The importance of semantic web development in an AI-powered future//
It takes little more than a quick scan through popular technology news media to see how AI is shaping 2017’s tech landscape. The world’s biggest consumer technology firms are putting their full research and development efforts into creating “smart” products and tools like Google Home, Amazon Echo and Microsoft Cortana. Even Apple is rumoured to be working on smart speaker hardware to bring the power of digital assistant Siri to a standalone product.
These products are designed to help users automate increasingly complex tasks by combining the power of natural language processing, advanced neural networks and integrations with thousands of web services. In a relatively short space of time, we’ve moved from basic voice commands for skipping music tracks and initiating phone calls, to multi-step conversational queries that would have previously been beyond the capabilities of most home computer systems.
A new digital age
It’s taken a while, but we may now finally be entering a new digital age where human-computer interaction moves beyond screens and touch inputs, to a future previously only ever imagined in science fiction – screenless, conversational interactions with machine intelligence.

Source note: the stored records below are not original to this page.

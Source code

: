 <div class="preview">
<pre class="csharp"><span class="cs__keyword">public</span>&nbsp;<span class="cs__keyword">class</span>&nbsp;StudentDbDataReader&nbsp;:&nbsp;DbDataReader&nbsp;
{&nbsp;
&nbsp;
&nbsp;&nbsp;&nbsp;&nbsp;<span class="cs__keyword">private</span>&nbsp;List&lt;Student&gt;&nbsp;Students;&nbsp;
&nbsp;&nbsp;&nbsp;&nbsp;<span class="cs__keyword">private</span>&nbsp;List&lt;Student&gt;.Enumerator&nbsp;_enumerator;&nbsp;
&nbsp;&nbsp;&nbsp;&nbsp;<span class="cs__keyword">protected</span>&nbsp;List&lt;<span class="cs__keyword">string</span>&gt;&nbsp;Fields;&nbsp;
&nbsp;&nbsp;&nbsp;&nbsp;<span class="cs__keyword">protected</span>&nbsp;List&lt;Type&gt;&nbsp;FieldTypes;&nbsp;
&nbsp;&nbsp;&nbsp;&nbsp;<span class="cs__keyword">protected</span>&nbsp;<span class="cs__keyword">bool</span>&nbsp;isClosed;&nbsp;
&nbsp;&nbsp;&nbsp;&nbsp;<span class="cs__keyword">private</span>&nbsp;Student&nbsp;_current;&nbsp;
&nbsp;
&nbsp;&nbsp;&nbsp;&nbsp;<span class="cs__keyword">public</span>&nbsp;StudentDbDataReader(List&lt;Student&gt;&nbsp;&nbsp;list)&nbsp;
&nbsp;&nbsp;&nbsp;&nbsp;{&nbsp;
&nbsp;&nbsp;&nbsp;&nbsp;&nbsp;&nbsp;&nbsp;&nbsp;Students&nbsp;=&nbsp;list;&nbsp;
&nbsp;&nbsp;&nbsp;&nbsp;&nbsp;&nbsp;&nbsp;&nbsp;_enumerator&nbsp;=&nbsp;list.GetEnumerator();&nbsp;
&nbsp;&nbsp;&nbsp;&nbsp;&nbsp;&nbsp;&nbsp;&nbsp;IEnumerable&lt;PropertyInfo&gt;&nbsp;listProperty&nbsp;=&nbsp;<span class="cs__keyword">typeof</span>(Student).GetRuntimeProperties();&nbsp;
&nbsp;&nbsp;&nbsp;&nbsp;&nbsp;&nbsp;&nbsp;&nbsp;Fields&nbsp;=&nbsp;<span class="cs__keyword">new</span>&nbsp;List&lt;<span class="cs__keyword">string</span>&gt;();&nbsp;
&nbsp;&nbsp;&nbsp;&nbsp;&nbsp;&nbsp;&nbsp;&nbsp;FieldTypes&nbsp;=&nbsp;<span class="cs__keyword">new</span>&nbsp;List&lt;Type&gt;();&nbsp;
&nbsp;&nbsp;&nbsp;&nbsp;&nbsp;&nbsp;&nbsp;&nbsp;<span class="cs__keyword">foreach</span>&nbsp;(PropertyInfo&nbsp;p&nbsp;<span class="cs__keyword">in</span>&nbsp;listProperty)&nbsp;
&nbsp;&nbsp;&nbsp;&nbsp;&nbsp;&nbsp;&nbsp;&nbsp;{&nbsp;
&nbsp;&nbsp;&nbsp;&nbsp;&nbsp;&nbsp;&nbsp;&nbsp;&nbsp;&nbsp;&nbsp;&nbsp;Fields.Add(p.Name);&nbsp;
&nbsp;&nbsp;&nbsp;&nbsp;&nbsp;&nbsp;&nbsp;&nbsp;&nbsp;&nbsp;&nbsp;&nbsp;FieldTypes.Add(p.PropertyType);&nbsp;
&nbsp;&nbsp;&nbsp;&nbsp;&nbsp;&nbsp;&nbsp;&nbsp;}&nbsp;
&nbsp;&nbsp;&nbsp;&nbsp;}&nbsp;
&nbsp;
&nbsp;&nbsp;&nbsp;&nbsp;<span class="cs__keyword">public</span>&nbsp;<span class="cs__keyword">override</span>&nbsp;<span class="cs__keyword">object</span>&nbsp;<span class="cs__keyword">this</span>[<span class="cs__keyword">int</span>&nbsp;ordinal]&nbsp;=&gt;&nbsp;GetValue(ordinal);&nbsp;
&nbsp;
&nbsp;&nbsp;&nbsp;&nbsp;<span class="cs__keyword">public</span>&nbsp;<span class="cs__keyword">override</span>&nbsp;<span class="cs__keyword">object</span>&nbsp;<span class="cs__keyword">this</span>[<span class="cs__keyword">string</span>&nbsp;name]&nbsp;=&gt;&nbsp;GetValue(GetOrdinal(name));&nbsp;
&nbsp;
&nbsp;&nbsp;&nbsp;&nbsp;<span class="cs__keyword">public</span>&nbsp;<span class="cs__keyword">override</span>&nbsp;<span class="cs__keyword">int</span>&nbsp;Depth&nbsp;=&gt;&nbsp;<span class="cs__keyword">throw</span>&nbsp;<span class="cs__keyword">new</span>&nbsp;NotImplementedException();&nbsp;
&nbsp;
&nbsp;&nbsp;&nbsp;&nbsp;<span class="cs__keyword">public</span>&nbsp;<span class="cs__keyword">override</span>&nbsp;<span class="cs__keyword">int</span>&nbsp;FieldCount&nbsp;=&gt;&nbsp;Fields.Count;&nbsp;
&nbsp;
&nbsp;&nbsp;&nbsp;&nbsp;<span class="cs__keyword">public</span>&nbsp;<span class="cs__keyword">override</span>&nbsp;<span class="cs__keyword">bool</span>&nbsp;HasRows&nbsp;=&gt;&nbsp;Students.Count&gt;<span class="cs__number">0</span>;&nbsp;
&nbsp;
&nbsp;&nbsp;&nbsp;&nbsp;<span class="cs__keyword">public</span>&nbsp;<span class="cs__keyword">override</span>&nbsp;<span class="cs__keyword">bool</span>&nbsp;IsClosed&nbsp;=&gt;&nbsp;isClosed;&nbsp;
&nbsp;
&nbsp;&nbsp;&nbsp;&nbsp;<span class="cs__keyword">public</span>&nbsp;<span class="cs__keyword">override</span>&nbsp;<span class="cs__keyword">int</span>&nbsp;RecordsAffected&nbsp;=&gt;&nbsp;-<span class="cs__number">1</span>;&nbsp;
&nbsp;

As professionals in the digital industry we recognise that this represents a fundamental shift in the way users will engage with digital content, in the same way that the touchscreen smartphone redefined the mobile web with the introduction of the iPhone 10 years ago. At the time, the proliferation of touchscreen mobile devices caught both the digital industry and brands off-guard, forcing the rapid development of new responsive frameworks and methodologies for generating flexible digital content that would work just as well on 5-inch screens as it would on 30-inch desktop monitors.
Preparing for an AI future
How then do we prepare for a future where users can interact with brands and services through voice alone? What steps do we need to take to ensure digital content is accessible both to humans and to their new AI assistants?
The good news is that the ideas and concepts behind a web built for both humans and machines have been around for at least 20 years.
Most individuals working in the web industry will be familiar with the concept of the Semantic Web. It was popularized through a May 2001 Scientific American article by none other than Tim Berners-Lee, the inventor of The World Wide Web. His vision, originally shared in 1994 at the very first World Wide Web conference, described how “a new form of Web content that is meaningful to computers will unleash a revolution of new possibilities.” This semantic web would be structured using a standardised syntax, allowing web content to be readable to humans, while also having underlying semantic meaning – and therefore utility – to machines.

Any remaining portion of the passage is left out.